The tolerance of an authoritative hand begets chaos, chaos in which dishonesty and maliciousness reign.
Yet, it is precisely this hand of appeasement America has extended to the regimes whose antics resemble those of the lashing out of a petulant child. Dissidents in Syria, Ukraine and Cuba have called out to the United States for help. But the Obama administration has either implicitly or explicitly supported dictators and autocrats through their deeds and words.
There’s a simple principle that should dictate American foreign relations: we don’t negotiate with bad guys. It doesn’t take a lot of moral courage, and it certainly shouldn’t offend anyone, to name those who kill and oppress their citizens as such. Refusing to sanction their atrocities by providing any form of verbal, financial or military support is a form of discrimination that should be lauded.
Politics is governed by a law of consequences. Bad political decisions, horribly deleterious though they are in many regards, have a purpose. They teach citizens what kind of policy and power stands as a threat to their interests. But this is only useful if it is allowed to run its course. Intervention, in the name of “humanitarianism” is ultimately not so in the long run because it empowers soft tyranny.
And that is precisely what the Iran Nuclear Deal does. It props up the anti-Semitic, anti-West death cult ideology of Islamic hardliners by funneling money into the Iranian economy, money that will doubtlessly be used, not for the betterment of society as some would claim, but to develop weapons that in turn will kill innocents.
The Obama administration is subsidizing terrorism, just as it has tacitly with its embrace of Cuba and its refusal to stymie Putin.
This type of behavior from any nation that considers itself part of the world is appalling, but it is particularly so in America. Because America is a nation built on an ideology, an ideology that eschews the historical record of dynasties and empires built on force and oppression. So long as liberality and civil liberties lie at the heart of the nation, America has a duty to pursue a course that supports its foundational values. This means refusing to interact with nations whose actions are in direct opposition to these values — Cuba, Venezuela, North Korea, Russia, et cetera.
Trade embargoes are the perfect compromise between noninterventionism and moral regulation. The peoples of other nations are free to pursue whatever form of political society they feel is in their best interests and America retains its principled integrity.
After all, capitalism engenders a natural moral hierarchy.

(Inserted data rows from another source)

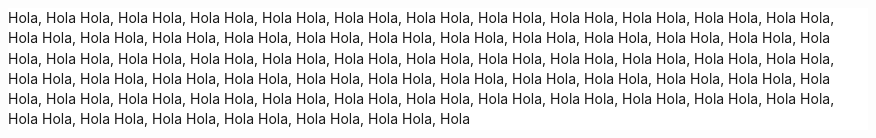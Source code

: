 Hola, Hola
Hola, Hola
Hola, Hola
Hola, Hola
Hola, Hola
Hola, Hola
Hola, Hola
Hola, Hola
Hola, Hola
Hola, Hola
Hola, Hola
Hola, Hola
Hola, Hola
Hola, Hola
Hola, Hola
Hola, Hola
Hola, Hola
Hola, Hola
Hola, Hola
Hola, Hola
Hola, Hola
Hola, Hola
Hola, Hola
Hola, Hola
Hola, Hola
Hola, Hola
Hola, Hola
Hola, Hola
Hola, Hola
Hola, Hola
Hola, Hola
Hola, Hola
Hola, Hola
Hola, Hola
Hola, Hola
Hola, Hola
Hola, Hola
Hola, Hola
Hola, Hola
Hola, Hola
Hola, Hola
Hola, Hola
Hola, Hola
Hola, Hola
Hola, Hola
Hola, Hola
Hola, Hola
Hola, Hola
Hola, Hola
Hola, Hola
Hola, Hola
Hola, Hola
Hola, Hola
Hola, Hola
Hola, Hola
Hola, Hola 
Hola, Hola
Hola, Hola
Hola, Hola
Hola, Hola
Hola, Hola
Hola, Hola
Hola, Hola
Hola, Hola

A consumer’s purchasing power is the entrepreneurial equivalent of the right to vote. When discretion underlies patronage of business, moral action is promoted organically, in a way that allows certain principles to be buoyed to the top of society without stamping out opposing views.
Without applying such a system to international policy, America remains inconsistent — merit underlies domestic action but not foreign. A respect for the rights of all people demands the same standard be applied to all of America’s interactions.